A cette époque, mon père ne savait pas encore qu’il m’avait détruit dans ma chair et dans ma propre estime.

Je ne le voyais que les week-ends ou les vendredis soirs, lorsqu’il rentrait ivre, déséquilibrait l’atmosphère paisible de la maison, faisant trembler les murs de la maison de sa voix forte de quinquagénaire en bonne santé physique. Nous ne l’entendions que lorsqu’il nous interdisait de regarder la télévision ou nous intimait de réviser nos leçons. Maman m’avait raconté qu’à ma naissance, il s’était tant réjoui d’avoir un garçon.

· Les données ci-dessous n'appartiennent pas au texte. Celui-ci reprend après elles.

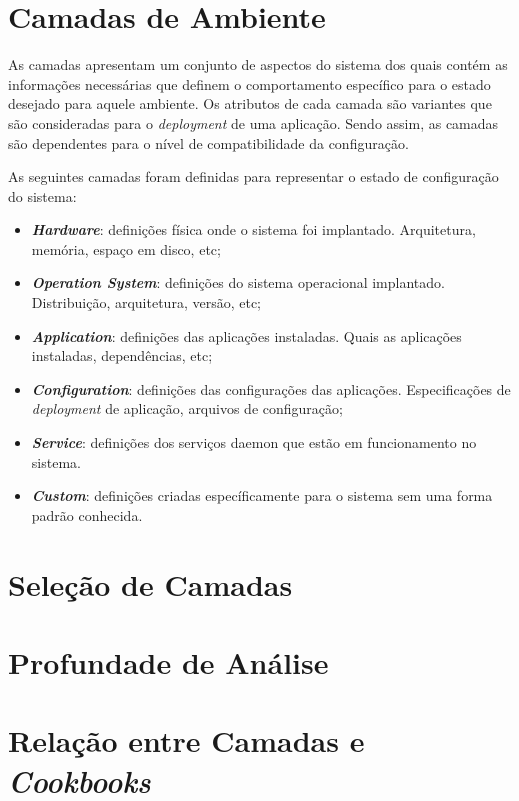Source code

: \section{Camadas de Ambiente}

As camadas apresentam um conjunto de aspectos do sistema dos quais contém as
informações necessárias que definem o comportamento específico para o
estado desejado para aquele ambiente. Os atributos de cada camada são variantes
que são consideradas para o \textit{deployment} de uma aplicação. Sendo assim, as
camadas são dependentes para o nível de compatibilidade da configuração.

As seguintes camadas foram definidas para representar o estado de configuração do
sistema:
\begin{itemize}
  \item \textit{\textbf{Hardware}}: definições física onde o sistema foi implantado.
    Arquitetura, memória, espaço em disco, etc;
  \item \textit{\textbf{Operation System}}: definições do sistema operacional
    implantado. Distribuição, arquitetura, versão, etc;
  \item \textit{\textbf{Application}}: definições das aplicações instaladas.
    Quais as aplicações instaladas, dependências, etc;
  \item \textit{\textbf{Configuration}}: definições das configurações das
    aplicações. Especificações de \textit{deployment} de aplicação, arquivos
    de configuração;
  \item \textit{\textbf{Service}}: definições dos serviços daemon que estão em
    funcionamento no sistema.
  \item \textit{\textbf{Custom}}: definições criadas específicamente para o
    sistema sem uma forma padrão conhecida.
\end{itemize}

\subsection{}

\section{Seleção de Camadas}

\section{Profundade de Análise}

\section{Relação entre Camadas e \textit{Cookbooks}}

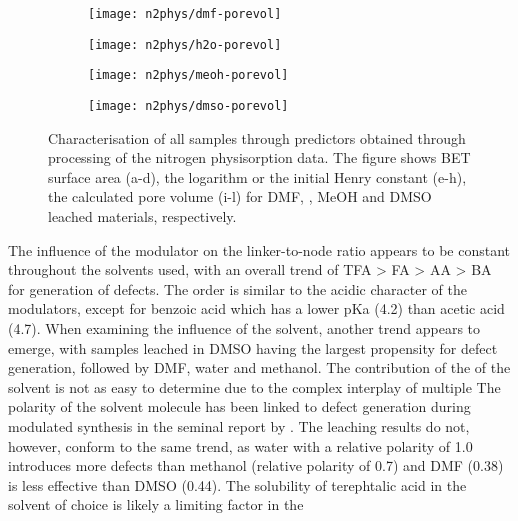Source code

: \begin{figure}[htb]
    \begin{subfigure}{0.25\linewidth}
        \texttt{[image: n2phys/dmf-porevol]}%
        \caption{}%
        \label{def:fgr:n2phys-dmf-porevol}
    \end{subfigure}%
    \begin{subfigure}{0.25\linewidth}
        \texttt{[image: n2phys/h2o-porevol]}%
        \caption{}%
        \label{def:fgr:n2phys-h2o-porevol}
    \end{subfigure}%
    \begin{subfigure}{0.25\linewidth}
        \texttt{[image: n2phys/meoh-porevol]}%
        \caption{}%
        \label{def:fgr:n2phys-meoh-porevol}
    \end{subfigure}%
    \begin{subfigure}{0.25\linewidth}
        \texttt{[image: n2phys/dmso-porevol]}%
        \caption{}%
        \label{def:fgr:n2phys-dmso-porevol}
    \end{subfigure}%

    \caption{Characterisation of all samples through predictors
    obtained through processing of the nitrogen physisorption 
    data. The figure shows BET surface area (a-d), the logarithm
    or the initial Henry constant (e-h), the calculated pore volume 
    (i-l) for DMF, , MeOH and DMSO leached materials,
    respectively.}%
    \label{def:fgr:nitrogen-predictors}
    
\end{figure}

The influence of the modulator on the linker-to-node ratio appears to be
constant throughout the solvents used, with an overall trend of 
TFA > FA > AA > BA for generation of defects. The order is similar
to the acidic character of the modulators, except for 
benzoic acid which has a lower pKa (4.2) than acetic acid (4.7). 
When examining the influence of the solvent, another trend appears
to emerge, with samples leached in DMSO having the largest propensity
for defect generation, followed by DMF, water and methanol. 
The contribution of the of the solvent is not as easy to determine due
to the complex interplay of multiple 
The polarity of the solvent molecule has been linked to 
defect generation during modulated synthesis in the seminal
report by \citeauthor{shearerDefectEngineeringTuning2016}. The leaching
results do not, however, conform to the same trend, as water with a 
relative polarity of 1.0 introduces more defects than methanol 
(relative polarity of 0.7) and DMF (0.38) is less effective than 
DMSO (0.44). The solubility of terephtalic acid in the solvent 
of choice is likely a limiting factor in the 

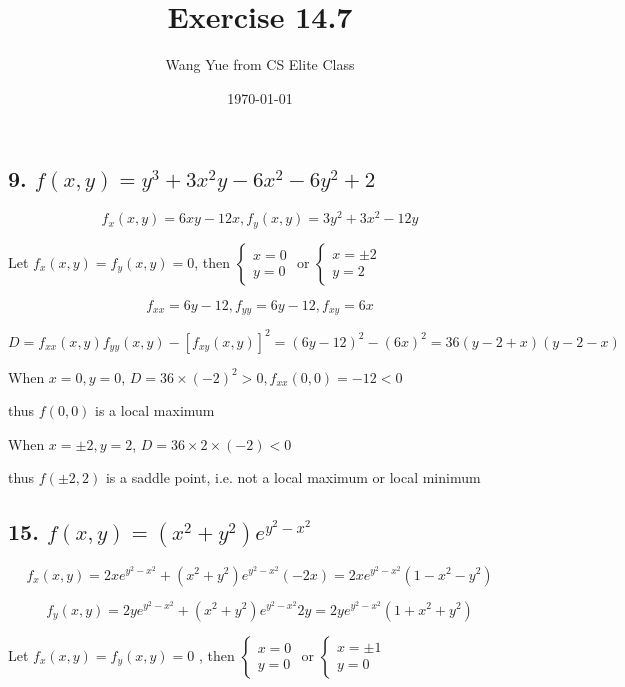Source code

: \documentclass{article}
\begin{document}
  \title{Exercise 14.7}
  \author{Wang Yue from CS Elite Class}
  \date{\today}
  \maketitle

  \subsection*{9. $f(x, y) = y^3 + 3x^2y - 6x^2 -6y^2 + 2$}

  $$f_x(x, y) = 6xy - 12x, f_y(x, y) = 3y^2+3x^2-12y$$

  Let $f_x(x, y) = f_y(x, y) = 0$, then $\left\{ \begin{array}{ll} x = 0 \\ y = 0 \end{array}\right.$ or $\left\{ \begin{array}{ll} x = \pm 2 \\ y = 2 \end{array}\right.$

  $$f_{xx} = 6y - 12, f_{yy} = 6y - 12, f_{xy} = 6x$$

  $$D = f_{xx}(x, y)f_{yy}(x, y) - [f_{xy}(x, y)]^2 = (6y-12)^2 - (6x)^2 = 36(y-2+x)(y-2-x)$$

  When $x = 0, y = 0$, $D = 36 \times (-2)^2 > 0, f_{xx}(0, 0) = -12 < 0$
  
  thus $f(0, 0)$ is a local maximum

  When $x = \pm 2, y = 2$, $D = 36 \times 2 \times (-2) < 0$

  thus $f(\pm 2, 2)$ is a saddle point, i.e. not a local maximum or local minimum

  \subsection*{15. $f(x, y) = (x^2+y^2)e^{y^2-x^2}$}

  $$f_x(x, y) = 2xe^{y^2-x^2} + (x^2+y^2)e^{y^2-x^2}(-2x) = 2xe^{y^2-x^2}(1-x^2-y^2)$$

  $$f_y(x, y) = 2ye^{y^2-x^2} + (x^2+y^2)e^{y^2-x^2}2y = 2ye^{y^2-x^2}(1+x^2+y^2)$$

  Let $f_x(x, y) = f_y(x, y) = 0$ , then $\left\{ \begin{array}{ll} x = 0 \\ y = 0 \end{array}\right.$ or $\left\{ \begin{array}{ll} x = \pm 1 \\ y = 0 \end{array}\right.$
\end{document}
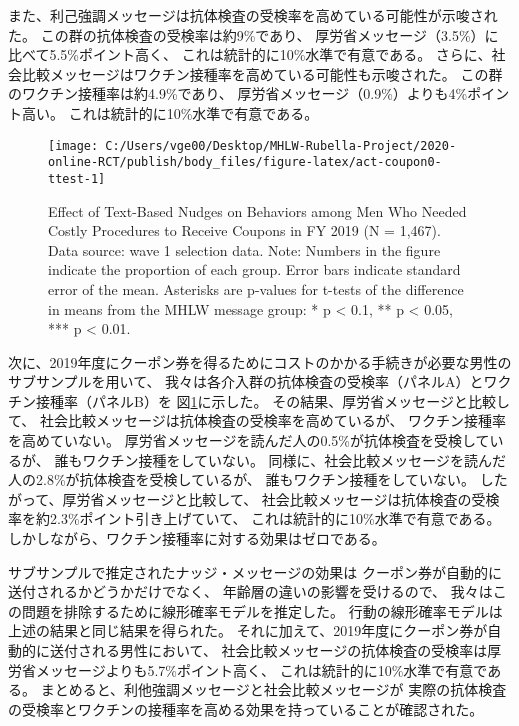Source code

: \documentclass[
  11pt,
  a4paper,
]{article}
\begin{document}
また、利己強調メッセージは抗体検査の受検率を高めている可能性が示唆された。
この群の抗体検査の受検率は約9\%であり、
厚労省メッセージ（3.5\%）に比べて5.5\%ポイント高く、
これは統計的に10\%水準で有意である。
さらに、社会比較メッセージはワクチン接種率を高めている可能性も示唆された。
この群のワクチン接種率は約4.9\%であり、
厚労省メッセージ（0.9\%）よりも4\%ポイント高い。
これは統計的に10\%水準で有意である。

\begin{figure}[t]
\texttt{[image: C:/Users/vge00/Desktop/MHLW-Rubella-Project/2020-online-RCT/publish/body\_files/figure-latex/act-coupon0-ttest-1]} \caption{Effect of Text-Based Nudges on Behaviors among Men Who Needed Costly Procedures to Receive Coupons in FY 2019 (N = 1,467). Data source: wave 1 selection data. Note: Numbers in the figure indicate the proportion of each group. Error bars indicate standard error of the mean. Asterisks are p-values for t-tests of the difference in means from the MHLW message group: * p < 0.1, ** p < 0.05, *** p < 0.01.}\label{fig:act-coupon0-ttest}
\end{figure}

次に、2019年度にクーポン券を得るためにコストのかかる手続きが必要な男性のサブサンプルを用いて、
我々は各介入群の抗体検査の受検率（パネルA）とワクチン接種率（パネルB）を
図\ref{fig:act-coupon0-ttest}に示した。
その結果、厚労省メッセージと比較して、
社会比較メッセージは抗体検査の受検率を高めているが、
ワクチン接種率を高めていない。
厚労省メッセージを読んだ人の0.5\%が抗体検査を受検しているが、
誰もワクチン接種をしていない。
同様に、社会比較メッセージを読んだ人の2.8\%が抗体検査を受検しているが、
誰もワクチン接種をしていない。
したがって、厚労省メッセージと比較して、
社会比較メッセージは抗体検査の受検率を約2.3\%ポイント引き上げていて、
これは統計的に10\%水準で有意である。
しかしながら、ワクチン接種率に対する効果はゼロである。

サブサンプルで推定されたナッジ・メッセージの効果は
クーポン券が自動的に送付されるかどうかだけでなく、
年齢層の違いの影響を受けるので、
我々はこの問題を排除するために線形確率モデルを推定した。
行動の線形確率モデルは上述の結果と同じ結果を得られた。
それに加えて、2019年度にクーポン券が自動的に送付される男性において、
社会比較メッセージの抗体検査の受検率は厚労省メッセージよりも5.7\%ポイント高く、
これは統計的に10\%水準で有意である。
まとめると、利他強調メッセージと社会比較メッセージが
実際の抗体検査の受検率とワクチンの接種率を高める効果を持っていることが確認された。
\end{document}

Mais jamais de ma courte vie, je n’avais noté un témoignage, fût-il futile, de cet amour. Je passais le début de ma jeunesse à l’esquiver, à respirer à sa vision, à vivre à sa volonté, à pleurer sous les poids des coups qu’il m’infligeait, à marcher tête baissée, blessé par les mots tranchants sur moi par lui dardés. Il n’avait de cesse de me rappeler que je n’étais qu’un bon à rien, un nullard devant l’Eternel. « Tu n’es qu’un imbécile, un cancre, Motema, zoba, niama» qu’il me dit un matin en pleine rue alors que j’avais mal rangé des meubles dans notre camion de déménagement. « Bon sang. Qu’il est bête ce garçon ! » Il criait. Tu ressembles même à qui ? Pas à moi dans tous les cas » . Les regards fixateurs et tristes de maman n’y firent rien. Les larmes discrètes de mes sœurs non plus. Devant une horde de femmes en pagne qui rentraient des champs. Devant les yeux des jeunes de mon âge qui baissaient leurs têtes pour pouffer de rire. J’avais tant entendu ce mot cancre qu’il m’arrivait de croire que c’était mon prénom. Mon père m’appelait cancre, moi, sang de son sang, chair de sa chair. Cancre, et il souhaitait que je devienne un grand ingénieur ou un médecin reconnu. Cancre, mais je décrochai mon baccalauréat scientifique. Cancre mais il m’inscrivit à l’université des sciences appliquées de Paris.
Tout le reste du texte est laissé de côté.